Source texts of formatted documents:
+---+

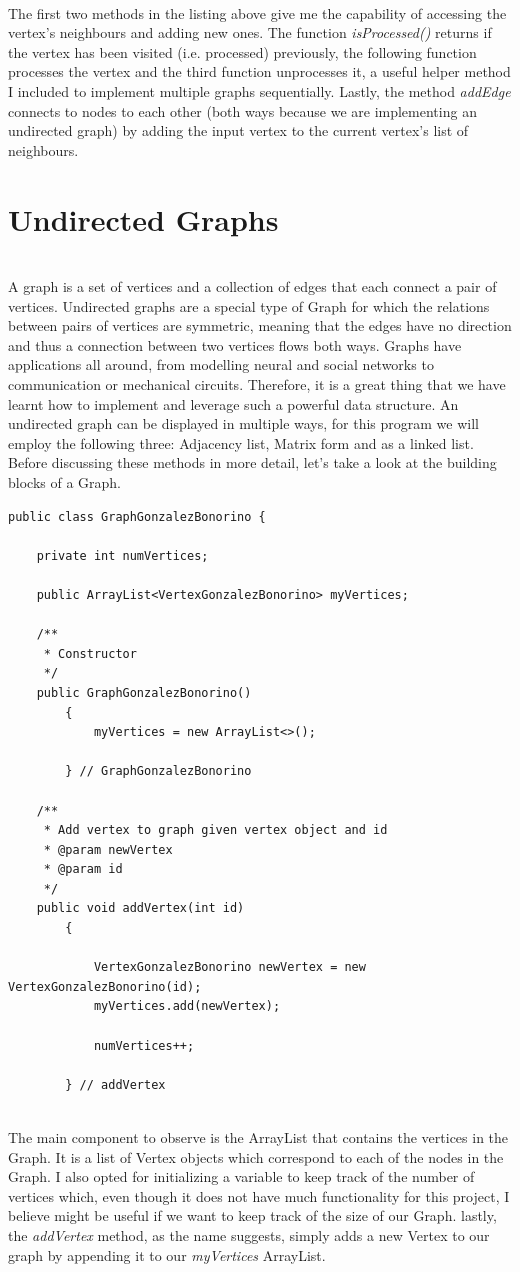 \documentclass[letterpaper, 10pt]{article}
\begin{document}
\\
The first two methods in the listing above give me the capability of accessing the vertex's neighbours and adding new ones. The function \textit{isProcessed()} returns if the vertex has been visited (i.e. processed) previously, the following function processes the vertex and the third function unprocesses it, a useful helper method I included to implement multiple graphs sequentially. Lastly, the method \textit{addEdge} connects to nodes to each other (both ways because we are implementing an undirected graph) by adding the input vertex to the current vertex's list of neighbours.
\\
\section{Undirected Graphs}
\\
A graph is a set of vertices and a collection of edges that each connect a pair of vertices. Undirected graphs are a special type of Graph for which the relations between pairs of vertices are symmetric, meaning that the edges have no direction and thus a connection between two vertices flows both ways. Graphs have applications all around, from modelling neural and social networks to communication or mechanical circuits. Therefore, it is a great thing that we have learnt how to implement and leverage such a powerful data structure. An undirected graph can be displayed in multiple ways, for this program we will employ the following three: Adjacency list, Matrix form and as a linked list. Before discussing these methods in more detail, let's take a look at the building blocks of a  Graph.
\\
\begin{lstlisting}
public class GraphGonzalezBonorino {
	
	private int numVertices;
	
	public ArrayList<VertexGonzalezBonorino> myVertices;
	
	/**
	 * Constructor
	 */
	public GraphGonzalezBonorino()
		{
			myVertices = new ArrayList<>();
			
		} // GraphGonzalezBonorino
	
	/**
	 * Add vertex to graph given vertex object and id
	 * @param newVertex
	 * @param id
	 */
	public void addVertex(int id)
		{	
		
			VertexGonzalezBonorino newVertex = new VertexGonzalezBonorino(id);
			myVertices.add(newVertex);
			
			numVertices++;
			
		} // addVertex
\end{lstlisting}
\\
The main component to observe is the ArrayList that contains the vertices in the Graph. It is a list of Vertex objects which correspond to each of the nodes in the Graph. I also opted for initializing a variable to keep track of the number of vertices which, even though it does not have much functionality for this project, I believe might be useful if we want to keep track of the size of our Graph. lastly, the \textit{addVertex} method, as the name suggests, simply adds a new Vertex to our graph by appending it to our \textit{myVertices} ArrayList.
\end{document}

+---+

• Exercise requirements: Return only the lines running from the start of the entries above to the line that contains "numVertices++;", inclusive, and omit every picture.

• Answer section:
 \documentclass[letterpaper, 10pt]{article}
\begin{document}
\\
The first two methods in the listing above give me the capability of accessing the vertex's neighbours and adding new ones. The function \textit{isProcessed()} returns if the vertex has been visited (i.e. processed) previously, the following function processes the vertex and the third function unprocesses it, a useful helper method I included to implement multiple graphs sequentially. Lastly, the method \textit{addEdge} connects to nodes to each other (both ways because we are implementing an undirected graph) by adding the input vertex to the current vertex's list of neighbours.
\\
\section{Undirected Graphs}
\\
A graph is a set of vertices and a collection of edges that each connect a pair of vertices. Undirected graphs are a special type of Graph for which the relations between pairs of vertices are symmetric, meaning that the edges have no direction and thus a connection between two vertices flows both ways. Graphs have applications all around, from modelling neural and social networks to communication or mechanical circuits. Therefore, it is a great thing that we have learnt how to implement and leverage such a powerful data structure. An undirected graph can be displayed in multiple ways, for this program we will employ the following three: Adjacency list, Matrix form and as a linked list. Before discussing these methods in more detail, let's take a look at the building blocks of a  Graph.
\\
\begin{lstlisting}
public class GraphGonzalezBonorino {
	
	private int numVertices;
	
	public ArrayList<VertexGonzalezBonorino> myVertices;
	
	/**
	 * Constructor
	 */
	public GraphGonzalezBonorino()
		{
			myVertices = new ArrayList<>();
			
		} // GraphGonzalezBonorino
	
	/**
	 * Add vertex to graph given vertex object and id
	 * @param newVertex
	 * @param id
	 */
	public void addVertex(int id)
		{	
		
			VertexGonzalezBonorino newVertex = new VertexGonzalezBonorino(id);
			myVertices.add(newVertex);
			
			numVertices++;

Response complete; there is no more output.